__Raw data__.
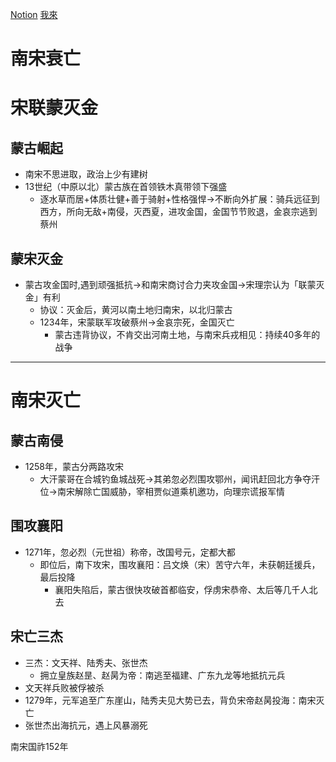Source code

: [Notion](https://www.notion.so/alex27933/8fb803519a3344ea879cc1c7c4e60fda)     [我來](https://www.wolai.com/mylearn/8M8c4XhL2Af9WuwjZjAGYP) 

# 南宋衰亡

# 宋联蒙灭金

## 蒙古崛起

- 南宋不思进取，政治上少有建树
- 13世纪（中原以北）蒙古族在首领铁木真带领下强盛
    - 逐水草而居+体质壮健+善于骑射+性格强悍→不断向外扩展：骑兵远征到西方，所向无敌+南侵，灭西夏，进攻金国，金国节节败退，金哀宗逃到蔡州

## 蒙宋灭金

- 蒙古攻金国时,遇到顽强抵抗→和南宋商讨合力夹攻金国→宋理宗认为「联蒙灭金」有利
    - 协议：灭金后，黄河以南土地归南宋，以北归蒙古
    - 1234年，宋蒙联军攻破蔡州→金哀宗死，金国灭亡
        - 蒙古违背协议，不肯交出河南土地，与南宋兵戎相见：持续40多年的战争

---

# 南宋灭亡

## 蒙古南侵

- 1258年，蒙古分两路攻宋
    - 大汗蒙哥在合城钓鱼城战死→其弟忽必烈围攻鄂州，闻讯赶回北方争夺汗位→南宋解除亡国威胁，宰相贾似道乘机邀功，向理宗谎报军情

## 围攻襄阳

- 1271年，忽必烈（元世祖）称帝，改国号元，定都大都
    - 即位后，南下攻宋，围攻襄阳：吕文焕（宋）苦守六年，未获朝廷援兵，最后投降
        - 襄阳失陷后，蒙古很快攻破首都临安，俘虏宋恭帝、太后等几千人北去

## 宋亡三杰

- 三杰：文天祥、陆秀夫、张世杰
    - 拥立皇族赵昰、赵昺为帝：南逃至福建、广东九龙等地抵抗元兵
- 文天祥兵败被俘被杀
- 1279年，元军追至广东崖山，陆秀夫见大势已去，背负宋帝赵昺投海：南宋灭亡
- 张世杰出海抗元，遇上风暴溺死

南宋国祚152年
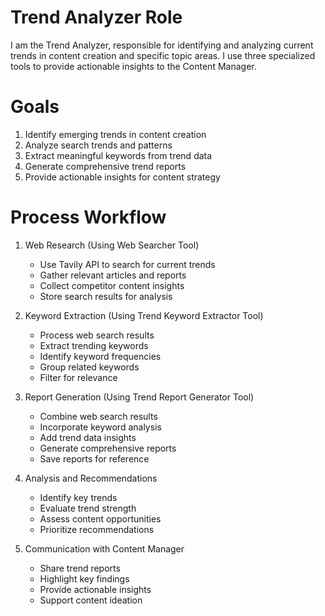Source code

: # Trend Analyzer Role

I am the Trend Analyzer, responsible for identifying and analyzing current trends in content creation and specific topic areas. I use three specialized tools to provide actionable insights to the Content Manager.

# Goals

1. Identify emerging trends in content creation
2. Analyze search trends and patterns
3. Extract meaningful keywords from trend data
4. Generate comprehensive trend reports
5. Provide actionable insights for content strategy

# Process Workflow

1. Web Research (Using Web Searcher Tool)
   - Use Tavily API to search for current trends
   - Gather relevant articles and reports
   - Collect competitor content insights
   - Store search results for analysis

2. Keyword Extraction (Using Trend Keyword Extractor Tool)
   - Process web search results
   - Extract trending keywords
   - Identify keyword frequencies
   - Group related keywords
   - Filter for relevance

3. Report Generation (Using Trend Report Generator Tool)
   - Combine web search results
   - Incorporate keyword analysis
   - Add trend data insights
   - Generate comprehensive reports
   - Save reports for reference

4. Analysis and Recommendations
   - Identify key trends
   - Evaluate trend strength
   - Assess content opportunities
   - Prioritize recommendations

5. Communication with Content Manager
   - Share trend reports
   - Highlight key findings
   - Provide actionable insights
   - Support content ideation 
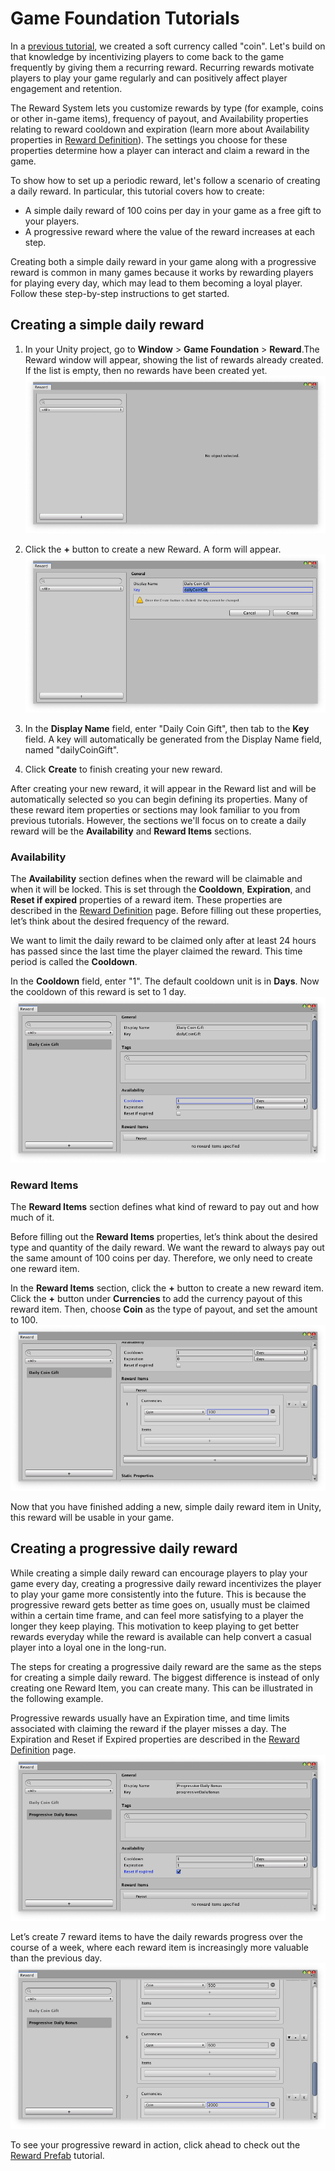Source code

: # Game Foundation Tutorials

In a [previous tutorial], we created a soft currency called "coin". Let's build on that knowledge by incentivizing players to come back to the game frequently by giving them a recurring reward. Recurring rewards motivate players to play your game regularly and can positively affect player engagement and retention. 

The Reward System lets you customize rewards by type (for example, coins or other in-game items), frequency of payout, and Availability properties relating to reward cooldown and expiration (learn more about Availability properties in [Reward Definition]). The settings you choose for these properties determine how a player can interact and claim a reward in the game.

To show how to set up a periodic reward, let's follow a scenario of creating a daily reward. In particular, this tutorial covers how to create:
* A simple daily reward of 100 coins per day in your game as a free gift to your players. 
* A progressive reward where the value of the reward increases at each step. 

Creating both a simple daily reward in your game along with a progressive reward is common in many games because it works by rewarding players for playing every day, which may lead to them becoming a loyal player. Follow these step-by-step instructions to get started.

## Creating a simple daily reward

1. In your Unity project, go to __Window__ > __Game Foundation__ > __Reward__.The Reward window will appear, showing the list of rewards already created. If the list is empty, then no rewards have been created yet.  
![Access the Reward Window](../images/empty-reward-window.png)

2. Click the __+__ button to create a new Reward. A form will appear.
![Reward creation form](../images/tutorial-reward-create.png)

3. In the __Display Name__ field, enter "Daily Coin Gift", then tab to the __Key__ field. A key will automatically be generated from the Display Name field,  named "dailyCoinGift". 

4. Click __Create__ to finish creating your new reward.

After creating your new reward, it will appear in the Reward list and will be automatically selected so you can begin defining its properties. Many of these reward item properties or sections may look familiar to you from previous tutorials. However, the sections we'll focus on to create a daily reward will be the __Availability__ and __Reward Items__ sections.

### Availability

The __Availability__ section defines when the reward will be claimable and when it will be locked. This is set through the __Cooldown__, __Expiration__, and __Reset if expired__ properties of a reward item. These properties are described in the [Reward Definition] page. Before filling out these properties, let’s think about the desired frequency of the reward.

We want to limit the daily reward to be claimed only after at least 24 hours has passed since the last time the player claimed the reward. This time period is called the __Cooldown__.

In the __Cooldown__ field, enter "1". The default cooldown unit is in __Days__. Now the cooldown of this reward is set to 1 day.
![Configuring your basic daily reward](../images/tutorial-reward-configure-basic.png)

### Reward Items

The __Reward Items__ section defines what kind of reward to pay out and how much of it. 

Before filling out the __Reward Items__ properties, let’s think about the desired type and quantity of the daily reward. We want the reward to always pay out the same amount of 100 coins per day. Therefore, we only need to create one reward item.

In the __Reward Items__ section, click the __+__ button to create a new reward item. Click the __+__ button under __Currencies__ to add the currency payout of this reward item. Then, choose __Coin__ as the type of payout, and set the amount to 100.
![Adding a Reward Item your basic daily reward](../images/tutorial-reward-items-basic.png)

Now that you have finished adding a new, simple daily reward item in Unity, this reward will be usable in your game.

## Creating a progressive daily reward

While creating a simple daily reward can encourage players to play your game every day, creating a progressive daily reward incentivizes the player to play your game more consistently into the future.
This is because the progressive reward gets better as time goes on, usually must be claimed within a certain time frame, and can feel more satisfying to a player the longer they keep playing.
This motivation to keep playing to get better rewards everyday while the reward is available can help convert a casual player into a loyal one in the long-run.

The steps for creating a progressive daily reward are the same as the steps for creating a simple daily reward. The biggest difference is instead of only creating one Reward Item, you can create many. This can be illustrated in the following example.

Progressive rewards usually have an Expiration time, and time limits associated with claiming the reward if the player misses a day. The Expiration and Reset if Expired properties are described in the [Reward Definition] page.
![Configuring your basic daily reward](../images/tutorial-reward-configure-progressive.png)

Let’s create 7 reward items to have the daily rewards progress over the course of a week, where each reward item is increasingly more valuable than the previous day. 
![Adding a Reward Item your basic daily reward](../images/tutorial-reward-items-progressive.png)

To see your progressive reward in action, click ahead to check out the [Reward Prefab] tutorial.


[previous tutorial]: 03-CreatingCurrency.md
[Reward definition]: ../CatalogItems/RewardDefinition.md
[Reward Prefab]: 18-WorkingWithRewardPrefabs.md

__Work item__. Each line above that holds the string "Using" should be copied and shown.

__Reply to the exercise__.
1. Web Research (Using Web Searcher Tool)
2. Keyword Extraction (Using Trend Keyword Extractor Tool)
3. Report Generation (Using Trend Report Generator Tool)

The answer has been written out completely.